После президентских выборов в Чечне, когда на пресс-конференции Тим Гульдеман публично огласил позицию ОБСЕ, Яндарбиев выгнал его из республики.
— Выгнал? — удивился я. — Впервые слышу!
— Да, это было в январе 97-го… Уже прошли выборы президента, которые выиграл Масхадов, но его официальной инаугурации еще не было. В Грозном меня вызвал министр иностранных дел Чечни и сообщил, что я объявлен персоной нон грата и должен покинуть Чечню в течение двух часов. Я ответил: «Но обычно на это дают 24 часа!»
— А он?
— Нет, чтобы через два часа вас в Чечне не было! Не было, так не было. Поехал в Назрань, к Аушеву… Он мне сказал: «Когда Масхадова официально объявят президентом, вместе вернемся в Грозный…» И на инаугурации — она происходила в Назрани — Масхадов официально пригласил меня вернуться в Чечню.
— Как вы думаете, Тим, Хасавюрт не стал ли ошибкой? Был ли тогда другой вариант?
— Ну, вариант был: продолжение войны. Такой вариант всегда существует. Но Москва уже поняла, что надо что-то делать, чтобы остановить войну, хотя бы за счет конструктивной неясности…
— Вы когда-нибудь чувствовали, что власти в Москве не хотят вашего присутствия?

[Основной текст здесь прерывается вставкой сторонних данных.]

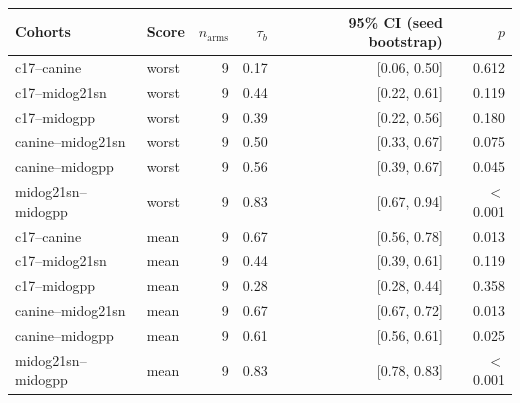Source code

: \begin{tabular}{llrrrr}
\toprule
Cohorts & Score & $n_\text{arms}$ & $\tau_b$ & 95\% CI (seed bootstrap) & $p$ \\
\midrule
c17--canine & worst & 9 & 0.17 & [0.06, 0.50] & 0.612 \\
c17--midog21sn & worst & 9 & 0.44 & [0.22, 0.61] & 0.119 \\
c17--midogpp & worst & 9 & 0.39 & [0.22, 0.56] & 0.180 \\
canine--midog21sn & worst & 9 & 0.50 & [0.33, 0.67] & 0.075 \\
canine--midogpp & worst & 9 & 0.56 & [0.39, 0.67] & 0.045 \\
midog21sn--midogpp & worst & 9 & 0.83 & [0.67, 0.94] & $<$0.001 \\
c17--canine & mean & 9 & 0.67 & [0.56, 0.78] & 0.013 \\
c17--midog21sn & mean & 9 & 0.44 & [0.39, 0.61] & 0.119 \\
c17--midogpp & mean & 9 & 0.28 & [0.28, 0.44] & 0.358 \\
canine--midog21sn & mean & 9 & 0.67 & [0.67, 0.72] & 0.013 \\
canine--midogpp & mean & 9 & 0.61 & [0.56, 0.61] & 0.025 \\
midog21sn--midogpp & mean & 9 & 0.83 & [0.78, 0.83] & $<$0.001 \\
\bottomrule
\end{tabular}

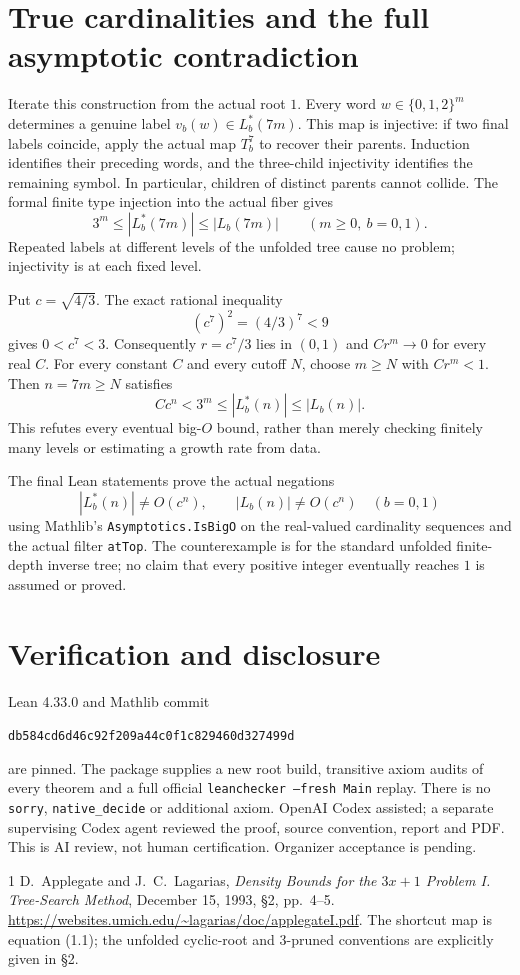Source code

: \documentclass[11pt]{article}
\begin{document}
\newpage
\section{True cardinalities and the full asymptotic contradiction}
Iterate this construction from the actual root $1$. Every word
$w\in\{0,1,2\}^m$ determines a genuine label
$v_b(w)\in L_b^*(7m)$. This map is injective: if two final labels
coincide, apply the actual map $T_b^7$ to recover their parents.
Induction identifies their preceding words, and the three-child
injectivity identifies the remaining symbol. In particular,
children of distinct parents cannot collide. The formal finite
type injection into the actual fiber gives
\[
 3^m\le |L_b^*(7m)|\le |L_b(7m)|\qquad(m\ge0,\ b=0,1).
\]
Repeated labels at different levels of the unfolded tree cause
no problem; injectivity is at each fixed level.

Put $c=\sqrt{4/3}$. The exact rational inequality
\[
 (c^7)^2=(4/3)^7<9
\]
gives $0<c^7<3$. Consequently $r=c^7/3$ lies in $(0,1)$ and
$C r^m\longrightarrow0$ for every real $C$.
For every constant $C$ and every cutoff $N$, choose $m\ge N$
with $C r^m<1$. Then $n=7m\ge N$ satisfies
\[
 Cc^n<3^m\le |L_b^*(n)|\le |L_b(n)|.
\]
This refutes every eventual big-$O$ bound, rather than merely
checking finitely many levels or estimating a growth rate from data.

The final Lean statements prove the actual negations
\[
 |L_b^*(n)|\not=O(c^n),\qquad |L_b(n)|\not=O(c^n)
 \quad(b=0,1)
\]
using Mathlib's \texttt{Asymptotics.IsBigO} on the real-valued
cardinality sequences and the actual filter \texttt{atTop}.
The counterexample is for the standard unfolded finite-depth
inverse tree; no claim that every positive integer eventually
reaches $1$ is assumed or proved.

\section{Verification and disclosure}
Lean 4.33.0 and Mathlib commit
\begin{center}\small\texttt{db584cd6d46c92f209a44c0f1c829460d327499d}\end{center}
are pinned. The package supplies a new root build, transitive
axiom audits of every theorem and a full official
\texttt{leanchecker --fresh Main} replay. There is no
\texttt{sorry}, \texttt{native\_decide} or additional axiom.
OpenAI Codex assisted; a separate supervising Codex agent
reviewed the proof, source convention, report and PDF. This is AI
review, not human certification. Organizer acceptance is pending.

\begin{thebibliography}{1}
 D.~Applegate and J.~C.~Lagarias,
\emph{Density Bounds for the $3x+1$ Problem I. Tree-Search Method},
December 15, 1993, \S2, pp.~4--5.
\url{https://websites.umich.edu/~lagarias/doc/applegateI.pdf}.
The shortcut map is equation (1.1); the unfolded cyclic-root and
$3$-pruned conventions are explicitly given in \S2.
\end{thebibliography}
\end{document}
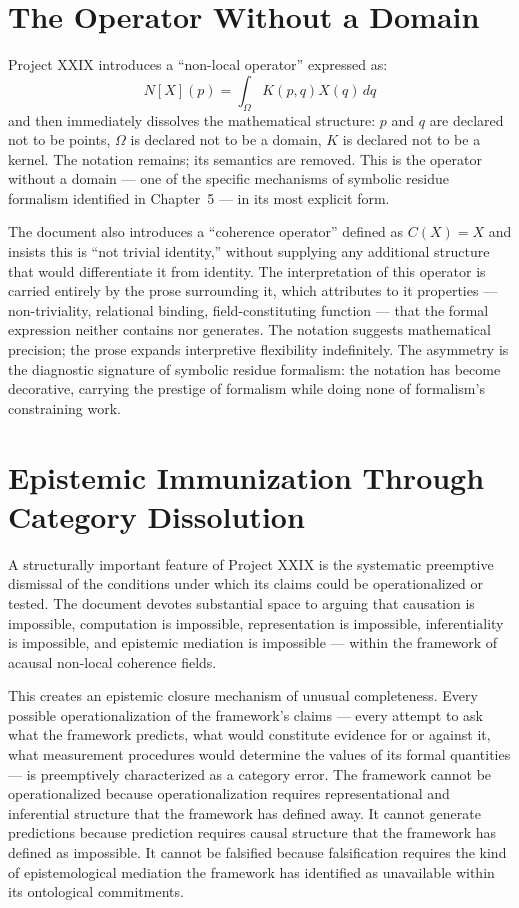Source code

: \documentclass[12pt, openright, twoside]{book}
\begin{document}
\section{The Operator Without a Domain}

Project XXIX introduces a ``non-local operator'' expressed as:
\begin{equation}
N[X](p) = \int_\Omega K(p,q) X(q)\, dq
\end{equation}
and then immediately dissolves the mathematical structure: $p$ and $q$ are
declared not to be points, $\Omega$ is declared not to be a domain, $K$ is
declared not to be a kernel. The notation remains; its semantics are removed.
This is the operator without a domain --- one of the specific mechanisms of
symbolic residue formalism identified in Chapter~5 --- in its most explicit
form.

The document also introduces a ``coherence operator'' defined as $C(X) = X$
and insists this is ``not trivial identity,'' without supplying any additional
structure that would differentiate it from identity. The interpretation of this
operator is carried entirely by the prose surrounding it, which attributes to
it properties --- non-triviality, relational binding, field-constituting function
--- that the formal expression neither contains nor generates. The notation
suggests mathematical precision; the prose expands interpretive flexibility
indefinitely. The asymmetry is the diagnostic signature of symbolic residue
formalism: the notation has become decorative, carrying the prestige of
formalism while doing none of formalism's constraining work.

\section{Epistemic Immunization Through Category Dissolution}

A structurally important feature of Project XXIX is the systematic preemptive
dismissal of the conditions under which its claims could be operationalized
or tested. The document devotes substantial space to arguing that causation
is impossible, computation is impossible, representation is impossible,
inferentiality is impossible, and epistemic mediation is impossible --- within
the framework of acausal non-local coherence fields.

This creates an epistemic closure mechanism of unusual completeness. Every
possible operationalization of the framework's claims --- every attempt to
ask what the framework predicts, what would constitute evidence for or against
it, what measurement procedures would determine the values of its formal
quantities --- is preemptively characterized as a category error. The framework
cannot be operationalized because operationalization requires representational
and inferential structure that the framework has defined away. It cannot generate
predictions because prediction requires causal structure that the framework
has defined as impossible. It cannot be falsified because falsification requires
the kind of epistemological mediation the framework has identified as unavailable
within its ontological commitments.
\end{document}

— Нет, ни разу… Конечно, это было против всех традиций — участие иностранца в переговорном процессе, но я постарался и, думаю, успел стать полезным. А поскольку я каждый день имел контакты с чеченскими лидерами, они доверяли мне, и в конце концов я смог помочь провести переговоры. Думаю, что в Москве это оценили.

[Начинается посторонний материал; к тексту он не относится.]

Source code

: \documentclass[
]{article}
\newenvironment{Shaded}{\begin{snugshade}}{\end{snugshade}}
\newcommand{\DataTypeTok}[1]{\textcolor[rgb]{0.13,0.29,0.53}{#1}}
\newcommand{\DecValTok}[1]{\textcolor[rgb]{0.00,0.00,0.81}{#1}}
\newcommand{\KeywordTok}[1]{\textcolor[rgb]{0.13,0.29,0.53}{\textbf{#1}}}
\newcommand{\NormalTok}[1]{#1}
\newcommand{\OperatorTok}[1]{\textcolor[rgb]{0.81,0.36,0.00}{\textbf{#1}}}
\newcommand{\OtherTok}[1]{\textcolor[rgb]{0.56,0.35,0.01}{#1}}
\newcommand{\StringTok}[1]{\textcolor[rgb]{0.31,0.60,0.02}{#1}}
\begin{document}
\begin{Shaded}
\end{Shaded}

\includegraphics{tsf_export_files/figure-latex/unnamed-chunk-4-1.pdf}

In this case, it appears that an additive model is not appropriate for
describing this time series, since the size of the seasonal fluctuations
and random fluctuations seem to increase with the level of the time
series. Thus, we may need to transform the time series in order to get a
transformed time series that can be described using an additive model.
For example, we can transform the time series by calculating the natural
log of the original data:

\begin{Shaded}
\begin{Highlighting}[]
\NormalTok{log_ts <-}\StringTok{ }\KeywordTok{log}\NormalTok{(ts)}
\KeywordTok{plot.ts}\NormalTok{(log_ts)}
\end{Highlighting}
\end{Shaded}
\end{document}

Спрашиваю, какое впечатление произвели на него руководители Чечни. Масхадов, например?
— Очень умный человек… — и повторяет: — Масхадов — очень умный и порядочный человек… Я чувствовал, что именно его хочет чеченский народ… Меня спросили в Москве накануне выборов: а нет ли опасности, что их выиграет Басаев? Ведь Басаев — опасный террорист… Я ответил: «Не волнуйтесь… Надо поддерживать Масхадова… Это человек, с которым можно будет вести переговоры…»
— А Басаев?.. Вы чувствовали во время войны противостояние его и Масхадова?
— Нет, он ощущал себя членом единой чеченской команды. Я никогда не видел, чтобы он имел что-то против Яндарбиева или против Масхадова. Для меня всегда это была одна сторона.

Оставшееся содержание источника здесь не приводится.